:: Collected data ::
%%

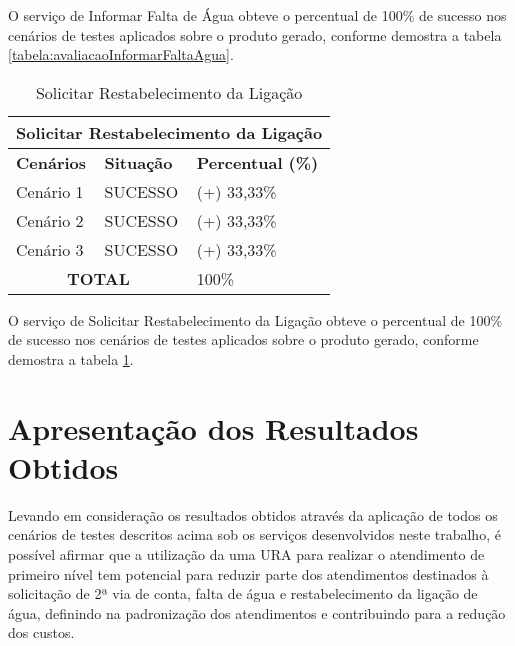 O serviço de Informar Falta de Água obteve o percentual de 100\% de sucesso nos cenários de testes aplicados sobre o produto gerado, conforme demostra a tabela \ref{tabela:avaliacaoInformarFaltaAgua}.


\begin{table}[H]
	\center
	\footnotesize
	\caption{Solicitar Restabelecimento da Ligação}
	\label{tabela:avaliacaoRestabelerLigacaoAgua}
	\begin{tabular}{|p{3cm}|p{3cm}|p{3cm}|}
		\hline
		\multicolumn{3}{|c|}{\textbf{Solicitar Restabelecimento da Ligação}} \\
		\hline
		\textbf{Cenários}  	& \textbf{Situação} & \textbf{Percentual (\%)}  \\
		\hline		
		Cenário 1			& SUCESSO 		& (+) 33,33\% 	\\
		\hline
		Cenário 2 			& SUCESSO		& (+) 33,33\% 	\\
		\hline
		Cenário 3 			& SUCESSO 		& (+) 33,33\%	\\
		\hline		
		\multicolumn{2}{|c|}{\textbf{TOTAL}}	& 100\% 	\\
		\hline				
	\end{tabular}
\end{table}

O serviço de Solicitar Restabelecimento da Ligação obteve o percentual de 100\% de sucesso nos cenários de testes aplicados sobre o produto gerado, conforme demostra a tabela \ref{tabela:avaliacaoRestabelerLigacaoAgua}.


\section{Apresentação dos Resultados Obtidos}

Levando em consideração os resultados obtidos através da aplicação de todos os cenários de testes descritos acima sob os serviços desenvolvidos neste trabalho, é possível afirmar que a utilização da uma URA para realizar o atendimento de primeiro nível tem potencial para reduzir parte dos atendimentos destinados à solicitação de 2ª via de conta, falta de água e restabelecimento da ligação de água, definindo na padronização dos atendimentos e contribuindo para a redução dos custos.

%%

:: Instructions for the task ::
The word "textbf" appears in some of the lines above. Copy those lines.

:: Exercise output ::
		\multicolumn{3}{|c|}{\textbf{Solicitar Restabelecimento da Ligação}} \\
		\textbf{Cenários}  	& \textbf{Situação} & \textbf{Percentual (\%)}  \\
		\multicolumn{2}{|c|}{\textbf{TOTAL}}	& 100\% 	\\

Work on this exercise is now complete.